Closed djbrooke closed 1 month ago

djbrooke commented 5 years ago

We'll need to talk about the specific steps with @atrisovic when she gets here, but I'm putting in this placeholder for now. We'd like to evaluate how we can better support/display capsules in Dataverse, such as those used by:

TaniaSchlatter commented 5 years ago

I'm interested in learning what is different about this this type of object compared with others, to help get at UI details and possibilities. What are the content items related to this type of file/object?

Also, what do users expect (if anything) about this type of object? Do they expect to see it as a unit like a package file, or like a container (folder) with contents?

djbrooke commented 5 years ago

Hi @TaniaSchlatter - thanks for talking about this briefly earlier today.

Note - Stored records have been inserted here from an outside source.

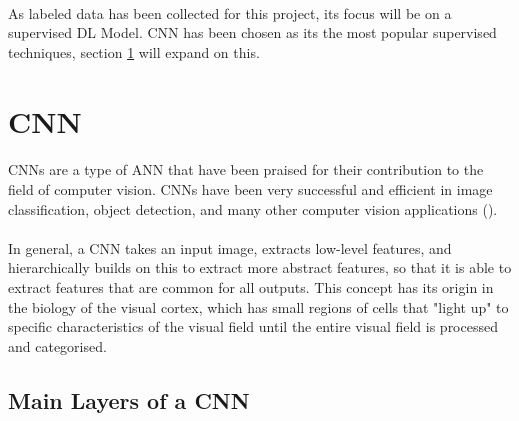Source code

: \paragraph{}
As labeled data has been collected for this project, its focus will be on a supervised \gls{DL} Model. \gls{CNN} has been chosen as its the most popular supervised techniques, section \ref{cnn_subsect} will expand on this.



\section{\gls{CNN}} \label{cnn_subsect}
\paragraph{}

\gls{CNN}s are a type of \gls{ANN} that have been praised for their contribution to the field of computer vision. \gls{CNN}s have been very successful and efficient in image classification, object detection, and many other computer vision applications (\cite{GoodBengCour16}).
\paragraph{}
In general, a \gls{CNN} takes an input image, extracts low-level features, and hierarchically builds on this to extract more abstract features, so that it is able to extract features that are common for all outputs. This concept has its origin in the biology of the visual cortex, which has small regions of cells that "light up" to specific characteristics of the visual field until the entire visual field is processed and categorised.

\subsection{Main Layers of a \gls{CNN}} \label{cnn_layers}

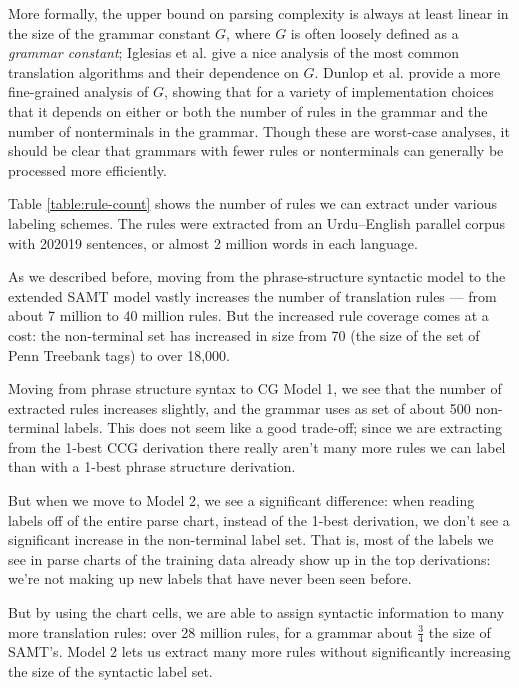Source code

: \documentclass[a4paper]{article}
\begin{document}
More formally, the upper bound on parsing complexity is always at
least linear in the size of the grammar constant $G$, where $G$ is
often loosely defined as a {\it grammar constant}; Iglesias et al.
 give a nice analysis of the most common translation algorithms
and their dependence on $G$. Dunlop et al.  provide a more
fine-grained analysis of $G$, showing that for a variety of
implementation choices that it depends on either or both the number of
rules in the grammar and the number of nonterminals in the grammar.
Though these are worst-case analyses, it should be clear that grammars
with fewer rules or nonterminals can generally be processed more
efficiently.

Table \ref{table:rule-count} shows the number of rules we can extract under various labeling schemes. The rules were extracted from an Urdu--English parallel corpus with 202019 sentences, or almost 2 million words in each language.

As we described before, moving from the phrase-structure syntactic model to the extended SAMT model vastly increases the number of translation rules --- from about 7 million to 40 million rules. But the increased rule coverage comes at a cost: the non-terminal set has increased in size from 70 (the size of the set of Penn Treebank tags) to over 18,000.

Moving from phrase structure syntax to CG Model 1, we see that the number of extracted rules increases slightly, and the grammar uses as set of about 500 non-terminal labels. This does not seem like a good trade-off; since we are extracting from the 1-best CCG derivation there really aren't many more rules we can label than with a 1-best phrase structure derivation.

But when we move to Model 2, we see a significant difference: when reading labels off of the entire parse chart, instead of the 1-best derivation, we don't see a significant increase in the non-terminal label set. That is, most of the labels we see in parse charts of the training data already show up in the top derivations: we're not making up new labels that have never been seen before.

But by using the chart cells, we are able to assign syntactic information to many more translation rules: over 28 million rules, for a grammar about $\frac{3}{4}$ the size of SAMT's. Model 2 lets us extract many more rules without significantly increasing the size of the syntactic label set.
\end{document}
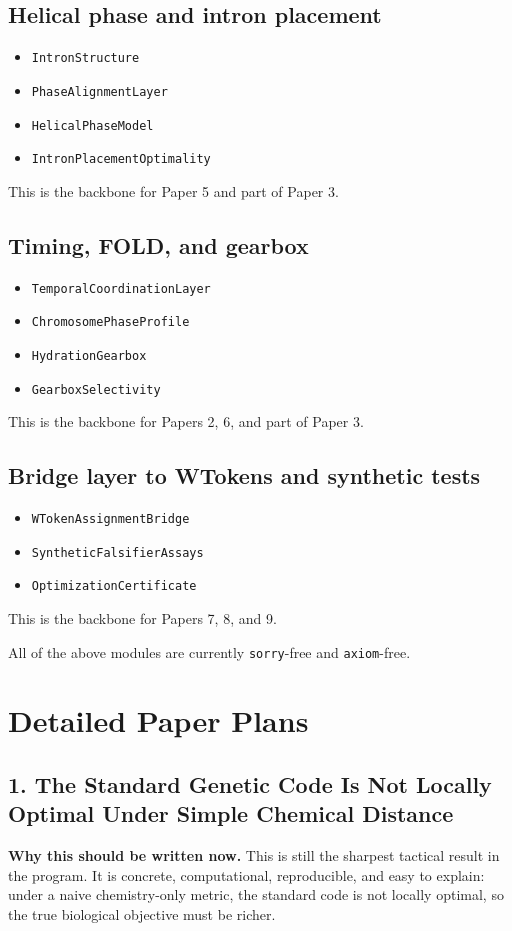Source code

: \documentclass[11pt]{article}
\begin{document}
\subsection*{Helical phase and intron placement}
\begin{itemize}
\item \texttt{IntronStructure}
\item \texttt{PhaseAlignmentLayer}
\item \texttt{HelicalPhaseModel}
\item \texttt{IntronPlacementOptimality}
\end{itemize}
This is the backbone for Paper 5 and part of Paper 3.

\subsection*{Timing, FOLD, and gearbox}
\begin{itemize}
\item \texttt{TemporalCoordinationLayer}
\item \texttt{ChromosomePhaseProfile}
\item \texttt{HydrationGearbox}
\item \texttt{GearboxSelectivity}
\end{itemize}
This is the backbone for Papers 2, 6, and part of Paper 3.

\subsection*{Bridge layer to WTokens and synthetic tests}
\begin{itemize}
\item \texttt{WTokenAssignmentBridge}
\item \texttt{SyntheticFalsifierAssays}
\item \texttt{OptimizationCertificate}
\end{itemize}
This is the backbone for Papers 7, 8, and 9.

All of the above modules are currently \texttt{sorry}-free and \texttt{axiom}-free.

\section*{Detailed Paper Plans}

\subsection*{1. The Standard Genetic Code Is Not Locally Optimal Under Simple Chemical Distance}
\textbf{Why this should be written now.} This is still the sharpest tactical result in the program. It is concrete, computational, reproducible, and easy to explain: under a naive chemistry-only metric, the standard code is not locally optimal, so the true biological objective must be richer.
\end{document}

As an example, take this replication dataset:

https://dataverse.harvard.edu/dataset.xhtml?persistentId=doi:10.7910/DVN/Y3XHB6

We'd want to provide the ability to deposit a capsule (data, code, prov, compute environment) of this dataset as one object so that replication tools such as Code Ocean can run it. At the same time, we'd also want it unzipped and displayed as it is now so that the individual files can take advantage of our external tool infrastructure and so that users that are perhaps just interested in some data files but not the analysis (or vice versa) can pick and choose. I liked your idea of adding the capsule view as a third view here and having some appropriate view once it's selected:

Screen Shot 2019-10-08 at 10 20 35 PM

To answer your question about what I'd expect users to be able to do with it, I'd expect it to be downloaded by a user through the UI/API or some tool using our API.

I'm checking with our hosting team at Harvard about how much storage cost we're racking up a month to try and determine the implications of hosting two versions of each dataset.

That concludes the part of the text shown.